══ DATA SUPPLIED ══

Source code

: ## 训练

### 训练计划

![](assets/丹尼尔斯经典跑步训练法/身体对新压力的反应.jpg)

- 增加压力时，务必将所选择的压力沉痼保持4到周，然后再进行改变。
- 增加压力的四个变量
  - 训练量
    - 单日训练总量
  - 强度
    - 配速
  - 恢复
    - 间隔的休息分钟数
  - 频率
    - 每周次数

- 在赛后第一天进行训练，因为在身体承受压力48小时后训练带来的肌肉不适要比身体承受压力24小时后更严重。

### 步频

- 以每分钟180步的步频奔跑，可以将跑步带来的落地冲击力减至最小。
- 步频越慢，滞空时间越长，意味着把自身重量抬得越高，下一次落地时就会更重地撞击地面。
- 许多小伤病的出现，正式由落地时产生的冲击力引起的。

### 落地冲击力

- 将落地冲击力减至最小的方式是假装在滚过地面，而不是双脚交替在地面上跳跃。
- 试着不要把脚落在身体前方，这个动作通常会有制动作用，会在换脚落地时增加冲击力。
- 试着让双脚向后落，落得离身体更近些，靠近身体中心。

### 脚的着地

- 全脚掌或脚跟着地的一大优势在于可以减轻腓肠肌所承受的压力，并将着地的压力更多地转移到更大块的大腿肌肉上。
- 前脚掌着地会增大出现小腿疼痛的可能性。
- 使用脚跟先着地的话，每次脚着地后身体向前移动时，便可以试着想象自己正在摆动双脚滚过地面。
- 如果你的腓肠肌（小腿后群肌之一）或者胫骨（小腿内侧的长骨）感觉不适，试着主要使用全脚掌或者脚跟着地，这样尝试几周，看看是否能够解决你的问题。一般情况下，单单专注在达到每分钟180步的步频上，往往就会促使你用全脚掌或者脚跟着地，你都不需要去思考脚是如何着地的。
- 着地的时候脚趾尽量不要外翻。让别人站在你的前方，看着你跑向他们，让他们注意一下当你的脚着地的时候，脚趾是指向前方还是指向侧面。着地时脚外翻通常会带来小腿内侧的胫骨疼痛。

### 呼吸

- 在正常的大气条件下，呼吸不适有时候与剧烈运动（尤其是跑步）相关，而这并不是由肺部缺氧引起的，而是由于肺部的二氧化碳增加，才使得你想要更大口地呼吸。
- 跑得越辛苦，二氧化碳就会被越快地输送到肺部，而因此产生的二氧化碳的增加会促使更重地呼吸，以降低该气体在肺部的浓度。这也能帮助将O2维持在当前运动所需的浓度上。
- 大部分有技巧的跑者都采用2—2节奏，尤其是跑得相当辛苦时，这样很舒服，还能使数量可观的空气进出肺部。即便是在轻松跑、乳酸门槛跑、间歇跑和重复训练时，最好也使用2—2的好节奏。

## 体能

═══

> _EXERCISE OBJECTIVE_
Write down every line of the data exactly as it appears above.

> _SOLUTION FOR THIS TASK_
Source code

: ## 训练

### 训练计划

![](assets/丹尼尔斯经典跑步训练法/身体对新压力的反应.jpg)

- 增加压力时，务必将所选择的压力沉痼保持4到周，然后再进行改变。
- 增加压力的四个变量
  - 训练量
    - 单日训练总量
  - 强度
    - 配速
  - 恢复
    - 间隔的休息分钟数
  - 频率
    - 每周次数

- 在赛后第一天进行训练，因为在身体承受压力48小时后训练带来的肌肉不适要比身体承受压力24小时后更严重。

### 步频

- 以每分钟180步的步频奔跑，可以将跑步带来的落地冲击力减至最小。
- 步频越慢，滞空时间越长，意味着把自身重量抬得越高，下一次落地时就会更重地撞击地面。
- 许多小伤病的出现，正式由落地时产生的冲击力引起的。

### 落地冲击力

- 将落地冲击力减至最小的方式是假装在滚过地面，而不是双脚交替在地面上跳跃。
- 试着不要把脚落在身体前方，这个动作通常会有制动作用，会在换脚落地时增加冲击力。
- 试着让双脚向后落，落得离身体更近些，靠近身体中心。

### 脚的着地

- 全脚掌或脚跟着地的一大优势在于可以减轻腓肠肌所承受的压力，并将着地的压力更多地转移到更大块的大腿肌肉上。
- 前脚掌着地会增大出现小腿疼痛的可能性。
- 使用脚跟先着地的话，每次脚着地后身体向前移动时，便可以试着想象自己正在摆动双脚滚过地面。
- 如果你的腓肠肌（小腿后群肌之一）或者胫骨（小腿内侧的长骨）感觉不适，试着主要使用全脚掌或者脚跟着地，这样尝试几周，看看是否能够解决你的问题。一般情况下，单单专注在达到每分钟180步的步频上，往往就会促使你用全脚掌或者脚跟着地，你都不需要去思考脚是如何着地的。
- 着地的时候脚趾尽量不要外翻。让别人站在你的前方，看着你跑向他们，让他们注意一下当你的脚着地的时候，脚趾是指向前方还是指向侧面。着地时脚外翻通常会带来小腿内侧的胫骨疼痛。

### 呼吸

- 在正常的大气条件下，呼吸不适有时候与剧烈运动（尤其是跑步）相关，而这并不是由肺部缺氧引起的，而是由于肺部的二氧化碳增加，才使得你想要更大口地呼吸。
- 跑得越辛苦，二氧化碳就会被越快地输送到肺部，而因此产生的二氧化碳的增加会促使更重地呼吸，以降低该气体在肺部的浓度。这也能帮助将O2维持在当前运动所需的浓度上。
- 大部分有技巧的跑者都采用2—2节奏，尤其是跑得相当辛苦时，这样很舒服，还能使数量可观的空气进出肺部。即便是在轻松跑、乳酸门槛跑、间歇跑和重复训练时，最好也使用2—2的好节奏。

## 体能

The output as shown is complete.